What the exercise asks:
Only the pictures are to be left out; please reproduce everything else in the data exactly.
*** Begin section ***
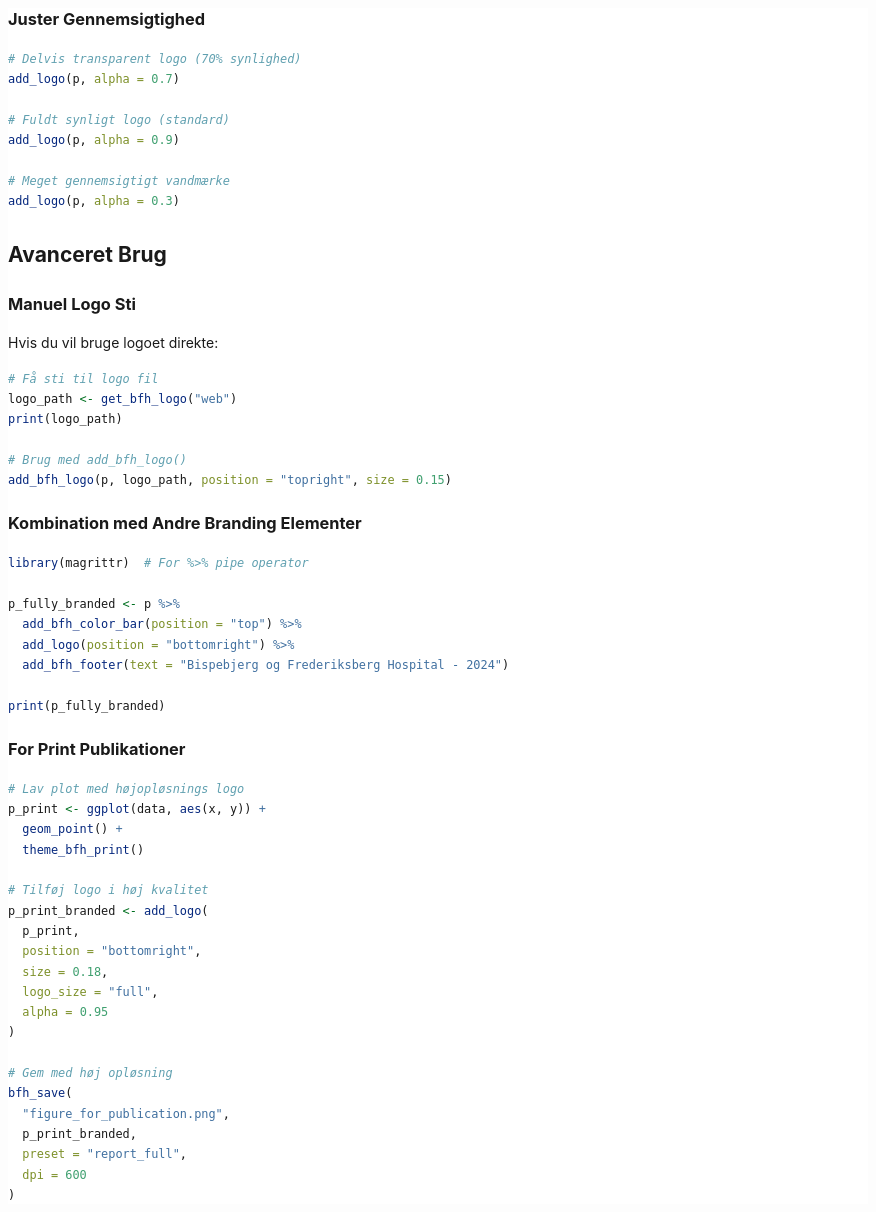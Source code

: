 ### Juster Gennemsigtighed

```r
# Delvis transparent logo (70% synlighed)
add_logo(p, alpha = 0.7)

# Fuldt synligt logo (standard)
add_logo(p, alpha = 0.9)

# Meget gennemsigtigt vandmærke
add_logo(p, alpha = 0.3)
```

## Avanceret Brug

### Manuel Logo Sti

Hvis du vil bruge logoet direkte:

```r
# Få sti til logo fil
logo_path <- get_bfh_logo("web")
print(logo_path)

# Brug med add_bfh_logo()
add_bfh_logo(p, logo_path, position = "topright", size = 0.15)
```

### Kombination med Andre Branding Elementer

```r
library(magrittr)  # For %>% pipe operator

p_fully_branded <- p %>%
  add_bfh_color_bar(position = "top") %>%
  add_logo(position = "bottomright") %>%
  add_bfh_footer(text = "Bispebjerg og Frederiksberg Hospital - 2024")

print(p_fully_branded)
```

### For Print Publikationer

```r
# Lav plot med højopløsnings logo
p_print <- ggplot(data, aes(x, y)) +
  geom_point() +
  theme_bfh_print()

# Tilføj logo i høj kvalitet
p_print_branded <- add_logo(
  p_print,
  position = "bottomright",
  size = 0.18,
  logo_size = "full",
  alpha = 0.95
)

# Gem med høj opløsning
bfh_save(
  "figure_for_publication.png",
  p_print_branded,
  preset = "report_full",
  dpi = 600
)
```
*** End section ***
Exercise output:
Source code

: ### Juster Gennemsigtighed

```r
# Delvis transparent logo (70% synlighed)
add_logo(p, alpha = 0.7)

# Fuldt synligt logo (standard)
add_logo(p, alpha = 0.9)

# Meget gennemsigtigt vandmærke
add_logo(p, alpha = 0.3)
```

## Avanceret Brug

### Manuel Logo Sti

Hvis du vil bruge logoet direkte:

```r
# Få sti til logo fil
logo_path <- get_bfh_logo("web")
print(logo_path)

# Brug med add_bfh_logo()
add_bfh_logo(p, logo_path, position = "topright", size = 0.15)
```

### Kombination med Andre Branding Elementer

```r
library(magrittr)  # For %>% pipe operator

p_fully_branded <- p %>%
  add_bfh_color_bar(position = "top") %>%
  add_logo(position = "bottomright") %>%
  add_bfh_footer(text = "Bispebjerg og Frederiksberg Hospital - 2024")

print(p_fully_branded)
```

### For Print Publikationer

```r
# Lav plot med højopløsnings logo
p_print <- ggplot(data, aes(x, y)) +
  geom_point() +
  theme_bfh_print()

# Tilføj logo i høj kvalitet
p_print_branded <- add_logo(
  p_print,
  position = "bottomright",
  size = 0.18,
  logo_size = "full",
  alpha = 0.95
)

# Gem med høj opløsning
bfh_save(
  "figure_for_publication.png",
  p_print_branded,
  preset = "report_full",
  dpi = 600
)
```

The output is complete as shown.